Assignment >>
Return the following from the records below: each line, word for word, starting with the line that contains "abstractions of reality: they" and going on through the line that contains "track of everything.", with nothing outside that range.

Source data >>
# # # # # # #
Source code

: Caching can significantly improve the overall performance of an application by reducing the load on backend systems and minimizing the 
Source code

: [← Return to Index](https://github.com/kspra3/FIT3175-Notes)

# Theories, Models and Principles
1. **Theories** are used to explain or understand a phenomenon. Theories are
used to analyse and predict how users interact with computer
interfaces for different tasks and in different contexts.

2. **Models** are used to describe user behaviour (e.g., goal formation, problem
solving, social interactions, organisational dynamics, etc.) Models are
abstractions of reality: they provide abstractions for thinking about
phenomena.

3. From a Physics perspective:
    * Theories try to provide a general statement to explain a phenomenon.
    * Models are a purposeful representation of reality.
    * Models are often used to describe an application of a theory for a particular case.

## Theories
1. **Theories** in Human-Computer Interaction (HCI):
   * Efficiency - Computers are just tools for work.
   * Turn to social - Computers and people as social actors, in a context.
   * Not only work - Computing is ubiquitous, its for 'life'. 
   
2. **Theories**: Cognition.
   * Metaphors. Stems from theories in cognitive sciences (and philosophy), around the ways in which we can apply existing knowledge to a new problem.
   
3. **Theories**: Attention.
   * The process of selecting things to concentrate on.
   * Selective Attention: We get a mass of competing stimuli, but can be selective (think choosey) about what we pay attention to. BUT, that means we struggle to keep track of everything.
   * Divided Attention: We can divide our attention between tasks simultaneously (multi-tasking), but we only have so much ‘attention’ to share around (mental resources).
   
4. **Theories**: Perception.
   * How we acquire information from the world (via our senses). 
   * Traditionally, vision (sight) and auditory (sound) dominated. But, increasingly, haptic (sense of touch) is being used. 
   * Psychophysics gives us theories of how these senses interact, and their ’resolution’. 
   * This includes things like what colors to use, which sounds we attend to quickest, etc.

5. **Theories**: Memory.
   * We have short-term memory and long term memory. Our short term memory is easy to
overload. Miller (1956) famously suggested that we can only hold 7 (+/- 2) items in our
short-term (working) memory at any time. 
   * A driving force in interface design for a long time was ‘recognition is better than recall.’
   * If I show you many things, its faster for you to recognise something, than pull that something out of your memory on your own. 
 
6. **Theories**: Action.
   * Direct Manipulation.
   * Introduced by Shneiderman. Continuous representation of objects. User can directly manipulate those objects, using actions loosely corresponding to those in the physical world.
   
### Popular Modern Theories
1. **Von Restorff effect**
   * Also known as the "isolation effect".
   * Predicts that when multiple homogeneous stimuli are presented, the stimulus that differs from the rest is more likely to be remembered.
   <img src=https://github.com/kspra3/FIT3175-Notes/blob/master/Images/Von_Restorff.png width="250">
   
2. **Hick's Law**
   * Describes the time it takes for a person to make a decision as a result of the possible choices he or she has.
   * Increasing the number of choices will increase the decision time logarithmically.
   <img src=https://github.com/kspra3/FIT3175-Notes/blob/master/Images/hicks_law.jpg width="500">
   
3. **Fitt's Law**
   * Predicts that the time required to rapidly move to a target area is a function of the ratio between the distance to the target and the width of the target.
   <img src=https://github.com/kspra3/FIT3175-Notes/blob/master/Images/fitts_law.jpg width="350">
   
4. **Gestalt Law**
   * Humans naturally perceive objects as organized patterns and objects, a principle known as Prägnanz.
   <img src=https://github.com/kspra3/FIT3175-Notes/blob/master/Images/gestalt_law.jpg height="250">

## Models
# # # # # # #
Result >>
abstractions of reality: they provide abstractions for thinking about
phenomena.

3. From a Physics perspective:
    * Theories try to provide a general statement to explain a phenomenon.
    * Models are a purposeful representation of reality.
    * Models are often used to describe an application of a theory for a particular case.

## Theories
1. **Theories** in Human-Computer Interaction (HCI):
   * Efficiency - Computers are just tools for work.
   * Turn to social - Computers and people as social actors, in a context.
   * Not only work - Computing is ubiquitous, its for 'life'. 
   
2. **Theories**: Cognition.
   * Metaphors. Stems from theories in cognitive sciences (and philosophy), around the ways in which we can apply existing knowledge to a new problem.
   
3. **Theories**: Attention.
   * The process of selecting things to concentrate on.
   * Selective Attention: We get a mass of competing stimuli, but can be selective (think choosey) about what we pay attention to. BUT, that means we struggle to keep track of everything.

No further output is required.